My 1933 Mead Ranger was dragging its big behind around like if an anchor was attached to it. I overtightened the bolts when I was took it apart to grease the bearings up. What did you do to your bike today?


----------



## OldRider (May 31, 2013)

I rode mine


----------



## Boris (May 31, 2013)

Finished waxing all the pieces on this monstrosity (before photo). Will assemble tomorrow, and take "after" photo to send to the folks that sold her to me.






Got it back together today. Certainly not showroom condition, but it looks better than it did.


----------



## DonChristie (May 31, 2013)

I rode my Dx last nite, does that count? This is another bike of mine, only temporarily, lol. Had another one back out of buying it today. Fixie anyone?
http://orangecounty.craigslist.org/bik/3835735433.html


----------



## Andrew Gorman (May 31, 2013)

Fixed a flat.  The first time in years Mr.Tuffy and thornproof tubes have allowed a flat that was not a catastrophic tube &/or tire failure.


----------



## vincev (Jun 1, 2013)

Dave Marko said:


> Finished waxing all the pieces on this monstrosity (before photo).
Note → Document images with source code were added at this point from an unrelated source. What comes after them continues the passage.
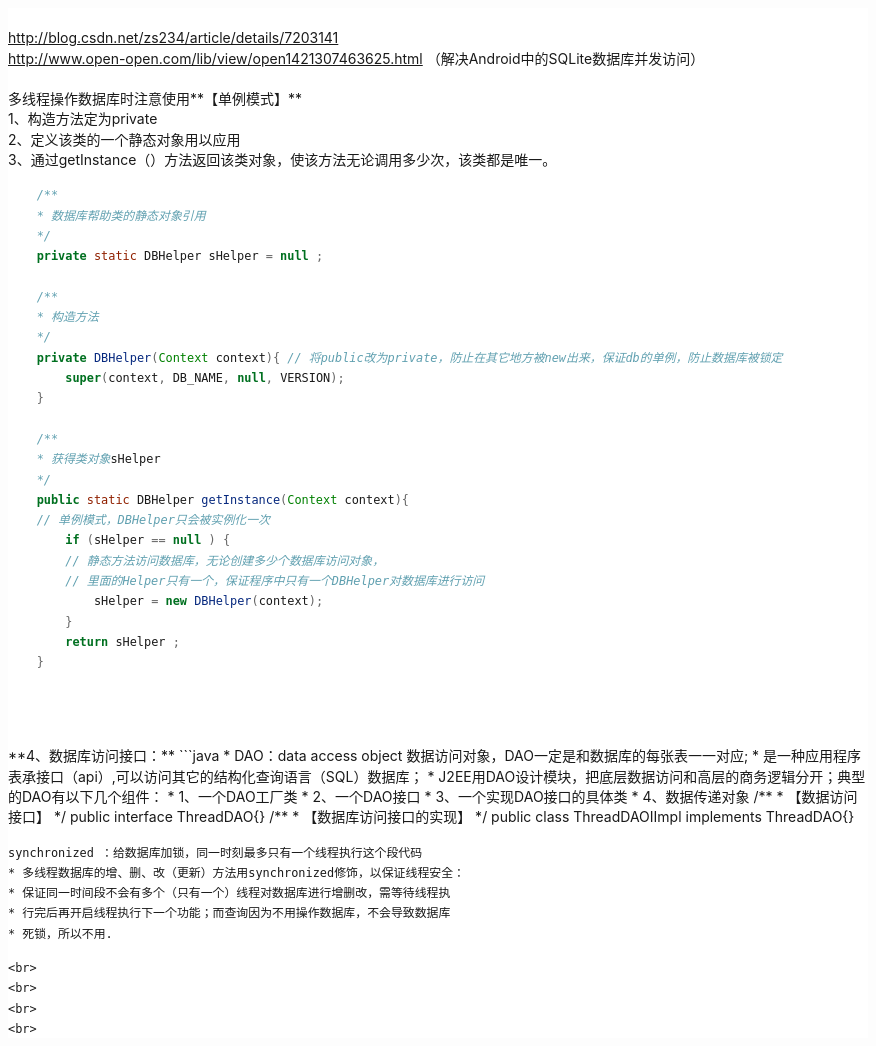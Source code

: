 <br> http://blog.csdn.net/zs234/article/details/7203141
<br>http://www.open-open.com/lib/view/open1421307463625.html （解决Android中的SQLite数据库并发访问）
<br>
<br>多线程操作数据库时注意使用**【单例模式】**
<br>1、构造方法定为private
<br>2、定义该类的一个静态对象用以应用
<br>3、通过getInstance（）方法返回该类对象，使该方法无论调用多少次，该类都是唯一。
``` java
	/**
	* 数据库帮助类的静态对象引用
	*/
	private static DBHelper sHelper = null ;
	
	/**
	* 构造方法
	*/
	private DBHelper(Context context){ // 将public改为private，防止在其它地方被new出来，保证db的单例，防止数据库被锁定
		super(context, DB_NAME, null, VERSION);	
	}
	
	/**
	* 获得类对象sHelper
	*/
	public static DBHelper getInstance(Context context){
	// 单例模式，DBHelper只会被实例化一次
		if (sHelper == null ) {
		// 静态方法访问数据库，无论创建多少个数据库访问对象，
		// 里面的Helper只有一个，保证程序中只有一个DBHelper对数据库进行访问
			sHelper = new DBHelper(context);
		}
		return sHelper ;
	}
``` 
<br>
<br>
<br>
**4、数据库访问接口：**
```java
	* DAO：data access object 数据访问对象，DAO一定是和数据库的每张表一一对应;
	* 是一种应用程序表承接口（api）,可以访问其它的结构化查询语言（SQL）数据库；
	* J2EE用DAO设计模块，把底层数据访问和高层的商务逻辑分开；典型的DAO有以下几个组件：
		* 1、一个DAO工厂类
		* 2、一个DAO接口
		* 3、一个实现DAO接口的具体类
		* 4、数据传递对象
	/**
	* 【数据访问接口】
	*/
	public interface ThreadDAO{}
	/**
	* 【数据库访问接口的实现】
	*/
	public class ThreadDAOIImpl implements ThreadDAO{}
	
	synchronized ：给数据库加锁，同一时刻最多只有一个线程执行这个段代码
	* 多线程数据库的增、删、改（更新）方法用synchronized修饰，以保证线程安全：
	* 保证同一时间段不会有多个（只有一个）线程对数据库进行增删改，需等待线程执
	* 行完后再开启线程执行下一个功能；而查询因为不用操作数据库，不会导致数据库
	* 死锁，所以不用.
``` 
<br>
<br>
<br>
<br>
Will assemble tomorrow, and take "after" photo to send to the folks that sold her to me.
> 
> View attachment 98536




Only a moron would post a picture of the wrong side of the bike.


----------



## rollfaster (Jun 2, 2013)

*nothin*

getting ready to take the 47 western flyer out for a ride.:o


----------



## daved66 (Jun 2, 2013)

I ride my newly found yard sale $10 1964 hollywood to the store for a paper and coffee.  Yard Sale bikes I find are my favorites.  I even added an old school speedometer to it that came with a $5 phillips 3 speed bike, speedometer is the only reason I bought it the phillips.

love yard sale bikes.


----------



## Obi-Wan Schwinnobi (Jun 2, 2013)

Just went for coffee after tracking down a weird bump vibration in the pedals.. think its the 70yr old chain binding up..or pedal bearings


----------



## OldRider (Jun 2, 2013)

daved66 said:


> I ride my newly found yard sale $10 1964 hollywood to the store for a paper and coffee.  Yard Sale bikes I find are my favorites.  I even added an old school speedometer to it that came with a $5 phillips 3 speed bike, speedometer is the only reason I bought it the phillips.
> 
> love yard sale bikes.




Dave, what is the year on that Phillips SA hub? With a bit of a spit shine and grease those vintage 3 speeds are easily worth 100-125 in my neck of the woods. Five bucks is a steal!


----------



## daved66 (Jun 2, 2013)

hub says 68.  gold bike good paint, tires shot, front rack ok.   bike just needs some love~

just missing a fun speedometer now~


----------



## snirt54 (Jun 2, 2013)

I borrowed my brother's pipe bending machine to reshape the backbone on this 1887 53 inch Columbia light roadster. I had to fabricate  pressing blocks on a milling machine to fit the 1 3/8 inch tubing to make the bend. Here is a before and after picture. The next projects will be finding or fabricating a Kirkpatrick style seat and a spoon brake. Perhaps this cheapskate will have to find some real pedals instead of the 1/2 inch bolts that I am using


----------



## MrColumbia (Jun 2, 2013)

Bent a kickstand to fit my 1945 military model Compax then went for a ride. I'm looking for the correct kickstand if anyone has one for sale.


----------



## MaxGlide (Jun 2, 2013)

Adjusted my daughters three speed SA on her vintage Raleigh, JB welded some holes in fenders I am modifying for my Silver King Hex Tube. Layed some bondo on a few dents in same fenders, Sanded and primed another fender. Changed light bulb on my Luxury Liner headlight (it was shop day) Rode my Whizzer to work today....


----------



## 2speed (Jun 2, 2013)

*finished painting my elgin robin frame fork*

i finally got time to sit down long enough to lay out the stripes on a late robin.man it looks nice


----------



## looneymatthew (Jun 2, 2013)

*i got beat up by my bike.*

nothing went my way today. worked on a couple b-6s all day and i got neither of them up and riding yet. i hate that . work all day and no test ride . doough


----------



## Boris (Jun 2, 2013)

vincev said:


> Only a moron would post a picture of the wrong side of the bike.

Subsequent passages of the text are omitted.